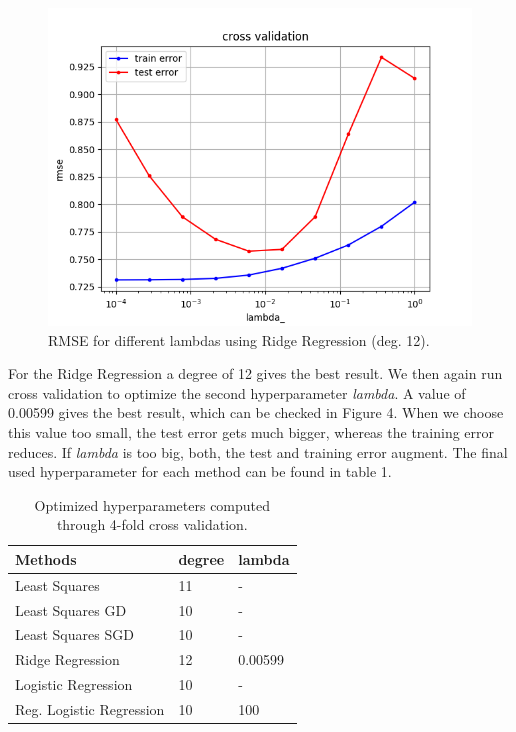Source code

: \documentclass[10pt,conference,compsocconf]{IEEEtran}
\begin{document}
\begin{figure}[htbp]
	\centering
	\includegraphics[width=\columnwidth]{cross_validation_ridge_degree_12.png}
	\caption{RMSE for different lambdas using Ridge Regression (deg. 12).}
	\vspace{-3mm}
	\label{fig:crossvalidationridge}
\end{figure}
 For the Ridge Regression a degree of 12 gives the best result. We then again run cross validation to optimize the second hyperparameter \textit{lambda}. A value of 0.00599 gives the best result, which can be checked in Figure 4. When we choose this value too small, the test error gets much bigger, whereas the training error reduces. If \textit{lambda} is too big, both, the test and training error augment.
 The final used hyperparameter for each method can be found in table 1.\\


\begin{table}[htbp]
	\centering
	\begin{tabular}[c]{|l||l|l|}
		\hline
		Methods&degree&lambda\\
		\hline
		Least Squares& 11 &-\\
		Least Squares GD& 10 & -\\
		Least Squares SGD & 10 &-\\		Ridge Regression&12&0.00599\\
		Logistic Regression & 10&-\\
		Reg. Logistic Regression&10&100\\
		\hline
	\end{tabular}
	\caption{Optimized hyperparameters computed\\ through 4-fold cross validation.}
	\label{tab:hyperpam}
\end{table}
\end{document}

▬▬▬

• **Task prompt**
Retype the records above, but only those lines that fall between the line containing "The final used" and the line containing "Logistic Regression & 10&-\\", with both of those lines included, exactly as written.

• **Result of this task**
 The final used hyperparameter for each method can be found in table 1.\\


\begin{table}[htbp]
	\centering
	\begin{tabular}[c]{|l||l|l|}
		\hline
		Methods&degree&lambda\\
		\hline
		Least Squares& 11 &-\\
		Least Squares GD& 10 & -\\
		Least Squares SGD & 10 &-\\		Ridge Regression&12&0.00599\\
		Logistic Regression & 10&-\\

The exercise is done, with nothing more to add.